Atria Galla was a woman of ancient Rome related to various imperial intrigues by her husband, and reputed as "beautiful but low-born". She was first the wife of Domitius Silus but eventually left him for his friend Gaius Calpurnius Piso, whom she later became the second wife of (after Piso's marriage to Livia Orestilla was terminated by the emperor Caligula). She may have been the mother of Piso's son, Calpurnius Piso Galerianus, though he also may have been adopted.

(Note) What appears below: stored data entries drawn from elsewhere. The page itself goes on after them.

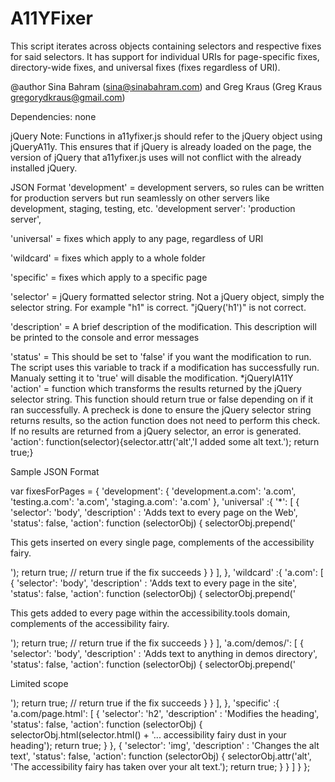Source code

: # A11YFixer

This script iterates across objects containing selectors and respective fixes for
said selectors. It has support for individual URIs for page-specific fixes, directory-wide
fixes, and universal fixes (fixes regardless of URI).

@author Sina Bahram (sina@sinabahram.com) and Greg Kraus (Greg Kraus <gregorydkraus@gmail.com>)
 


Dependencies: none
 


jQuery Note: Functions in a11yfixer.js should refer to the jQuery object using jQueryA11y. This ensures
that if jQuery is already loaded on the page, the version of jQuery that a11yfixer.js uses will
not conflict with the already installed jQuery.
 


JSON Format
'development' = development servers, so rules can be written for production servers
but run seamlessly on other servers like development, staging, testing, etc.
'development server': 'production server',

'universal' = fixes which apply to any page, regardless of URI

'wildcard' = fixes which apply to a whole folder

'specific' = fixes which apply to a specific page

'selector' = jQuery formatted selector string. Not a jQuery object, simply the
selector string. For example "h1" is correct. "jQuery('h1')" is not correct.

'description' = A brief description of the modification. This description will be printed to the console and error messages

'status' = This should be set to 'false' if you want the modification to run. The script uses this variable
to track if a modification has successfully run. Manualy setting it to 'true' will disable the modification.
 *jQueryIA11Y
'action' = function which transforms the results returned by the jQuery selector
string. This function should return true or false depending on if it ran successfully.
A precheck is done to ensure the jQuery selector string returns results, so the action
function does not need to perform this check. If no results are returned from a 
jQuery selector, an error is generated.
'action': function(selector){selector.attr('alt','I added some alt text.'); return true;}
 


Sample JSON Format
 
var fixesForPages = {
    'development': {
        'development.a.com': 'a.com',
        'testing.a.com': 'a.com',
        'staging.a.com': 'a.com'
    },
    'universal' :{
        '*': [
            {
                'selector': 'body',
                'description' : 'Adds text to every page on the Web',
                'status': false,
                'action': function (selectorObj) {
                    selectorObj.prepend('<p>This gets inserted on every single page, complements of the accessibility fairy.</p>');
                    return true; // return true if the fix succeeds
                }
            }
        ],
    },
    'wildcard' :{
        'a.com': [
            {
                'selector': 'body',
                'description' : 'Adds text to every page in the site',
                'status': false,
                'action': function (selectorObj) {
                    selectorObj.prepend('<p>This gets added to every page within the accessibility.tools domain, complements of the accessibility fairy.</p>');
                    return true; // return true if the fix succeeds
                }
            }
        ],
        'a.com/demos/': [
            {
                'selector': 'body',
                'description' : 'Adds text to anything in demos directory',
                'status': false,
                'action': function (selectorObj) {
                    selectorObj.prepend('<p>Limited scope</p>');
                    return true; // return true if the fix succeeds
                }
            }
        ],
    },
    'specific' :{
        'a.com/page.html': [
            {
                'selector': 'h2',
                'description' : 'Modifies the heading',
                'status': false,
                'action': function (selectorObj) {
                    selectorObj.html(selector.html() + '... accessibility fairy dust in your heading');
                    return true;
                }
            },
            {
                'selector': 'img',
                'description' : 'Changes the alt text',
                'status': false,
                'action': function (selectorObj) {
                    selectorObj.attr('alt', 'The accessibility fairy has taken over your alt text.');
                    return true;
                }
            }
        ]
    }
};
 
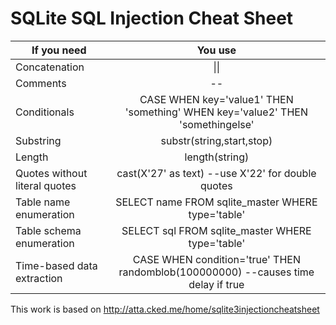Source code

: # SQLite SQL Injection Cheat Sheet

|If you need                  |                                    You use                                      |
|-----------------------------|:-------------------------------------------------------------------------------:|
|Concatenation                |                                     \|\|                                        |
|Comments                     |                                      --                                         |
|Conditionals                 |  CASE WHEN key='value1' THEN 'something' WHEN key='value2' THEN 'somethingelse' |
|Substring                    |                          substr(string,start,stop)                              |
|Length                       |                              length(string)                                     |
|Quotes without literal quotes|              cast(X'27' as text)  --use X'22' for double quotes                 |
|Table name enumeration       |               SELECT name FROM sqlite_master WHERE type='table'                 |
|Table schema enumeration     |                SELECT sql FROM sqlite_master WHERE type='table'                 |
|Time-based data extraction   |CASE WHEN condition='true' THEN randomblob(100000000) --causes time delay if true|


This work is based on http://atta.cked.me/home/sqlite3injectioncheatsheet
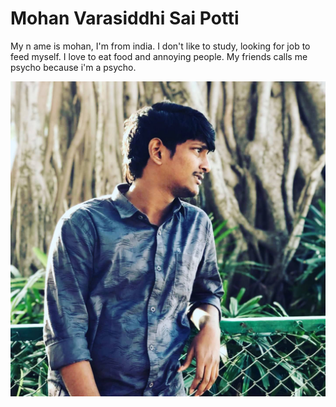 # Mohan Varasiddhi Sai Potti
My n ame is mohan, I'm from india. I don't like to study, looking for job to feed myself. I love to eat food  and annoying people. My friends calls me psycho because i'm a psycho.

![link](pic.jpg)
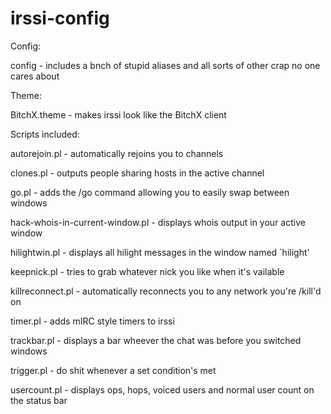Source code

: # irssi-config

Config:

config - includes a bnch of stupid aliases and all sorts of other crap no one cares about

Theme:

BitchX.theme - makes irssi look like the BitchX client

Scripts included:

autorejoin.pl - automatically rejoins you to channels

clones.pl - outputs people sharing hosts in the active channel

go.pl - adds the /go command allowing you to easily swap between windows

hack-whois-in-current-window.pl - displays whois output in your active window

hilightwin.pl - displays all hilight messages in the window named `hilight'

keepnick.pl - tries to grab whatever nick you like when it's vailable

killreconnect.pl - automatically reconnects you to any network you're /kill'd on

timer.pl - adds mIRC style timers to irssi

trackbar.pl - displays a bar wheever the chat was before you switched windows

trigger.pl - do shit whenever a set condition's met

usercount.pl - displays ops, hops, voiced users and normal user count on the status bar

Her husband Piso conspired against the emperor Nero in 66 CE, and most of what we know about her comes from an anecdote on the Pisonian conspiracy related by the writer Tacitus in his Annals, in which he describes Piso's wife as having no positive attributes other than her beauty, and that her history (of having left her previous husband for Piso) conferred a stain on Piso's reputation seemingly in line with his end as a traitor to the emperor.

However he does also describe Piso as being very fond of her. Tacitus cites a rumor that Piso sought to align himself with Claudia Antonia, daughter of the late emperor Claudius, to secure his position should the conspiracy succeed, but dismisses this story because (among other reasons) he believed Piso loved Atria too much to publicly entangle himself with another woman.

We do not know what happened to Atria after Piso's forced suicide for his participation in the conspiracy. Since no reprisals are described, it is believed that she was not herself persecuted for her husband's participation.

In some older sources such as the Dictionary of Greek and Roman Biography and Mythology this person is given the name "Arria Galla". But in the Latin texts of Tacitus' Annals as presented in the: Loeb Classical Library edition, Vol. 4, Book 15, p. 310; the Cambridge Greek and Latin Classics edition, p. 49; the Oxford Classical Texts edition, p. 372, the name presented is 'Satria Galla'.